• [PROVIDED RECORDS]
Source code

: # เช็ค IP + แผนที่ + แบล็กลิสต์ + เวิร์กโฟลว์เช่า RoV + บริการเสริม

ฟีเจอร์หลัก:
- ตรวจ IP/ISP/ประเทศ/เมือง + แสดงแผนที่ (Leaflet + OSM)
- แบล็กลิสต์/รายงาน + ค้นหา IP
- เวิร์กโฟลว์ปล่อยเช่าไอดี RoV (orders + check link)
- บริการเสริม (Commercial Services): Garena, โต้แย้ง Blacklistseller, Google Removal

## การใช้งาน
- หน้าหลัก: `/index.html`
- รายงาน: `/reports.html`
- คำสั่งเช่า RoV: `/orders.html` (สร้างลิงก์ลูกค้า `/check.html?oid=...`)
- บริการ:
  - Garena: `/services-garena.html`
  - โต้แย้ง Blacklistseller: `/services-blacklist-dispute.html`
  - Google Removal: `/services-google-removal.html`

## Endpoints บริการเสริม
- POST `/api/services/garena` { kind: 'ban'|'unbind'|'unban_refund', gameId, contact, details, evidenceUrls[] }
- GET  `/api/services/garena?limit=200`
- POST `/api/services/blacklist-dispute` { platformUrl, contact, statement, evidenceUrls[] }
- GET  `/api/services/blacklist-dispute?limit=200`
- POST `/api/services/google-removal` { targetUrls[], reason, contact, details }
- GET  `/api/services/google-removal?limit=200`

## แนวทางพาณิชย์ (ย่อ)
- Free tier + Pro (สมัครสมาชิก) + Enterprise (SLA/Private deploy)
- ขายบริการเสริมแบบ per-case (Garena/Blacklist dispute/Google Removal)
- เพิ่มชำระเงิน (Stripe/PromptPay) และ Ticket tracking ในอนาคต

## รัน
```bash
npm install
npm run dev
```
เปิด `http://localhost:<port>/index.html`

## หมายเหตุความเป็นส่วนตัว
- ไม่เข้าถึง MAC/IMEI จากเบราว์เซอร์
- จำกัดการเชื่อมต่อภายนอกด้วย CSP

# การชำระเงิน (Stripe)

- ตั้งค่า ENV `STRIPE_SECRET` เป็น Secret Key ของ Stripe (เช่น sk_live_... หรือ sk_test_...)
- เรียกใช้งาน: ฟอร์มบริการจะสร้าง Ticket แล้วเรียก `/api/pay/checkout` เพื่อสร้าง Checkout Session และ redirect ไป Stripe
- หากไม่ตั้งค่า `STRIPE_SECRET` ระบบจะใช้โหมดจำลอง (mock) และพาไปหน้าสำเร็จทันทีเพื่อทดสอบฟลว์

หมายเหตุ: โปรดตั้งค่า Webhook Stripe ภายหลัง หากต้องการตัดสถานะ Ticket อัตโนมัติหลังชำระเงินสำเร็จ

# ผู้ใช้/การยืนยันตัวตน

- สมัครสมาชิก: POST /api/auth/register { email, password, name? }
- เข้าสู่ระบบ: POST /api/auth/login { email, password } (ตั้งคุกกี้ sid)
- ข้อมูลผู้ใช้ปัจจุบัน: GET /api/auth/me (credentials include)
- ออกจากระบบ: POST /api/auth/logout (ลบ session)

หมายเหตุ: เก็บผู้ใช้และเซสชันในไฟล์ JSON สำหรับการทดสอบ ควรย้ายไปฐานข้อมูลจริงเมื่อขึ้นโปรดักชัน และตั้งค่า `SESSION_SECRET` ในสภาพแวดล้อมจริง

• [WHAT IS NEEDED]
Whenever a line in the material contains the word "Blacklistseller", copy that line.

• [SOLUTION FOR THIS EXERCISE]
- บริการเสริม (Commercial Services): Garena, โต้แย้ง Blacklistseller, Google Removal
  - โต้แย้ง Blacklistseller: `/services-blacklist-dispute.html`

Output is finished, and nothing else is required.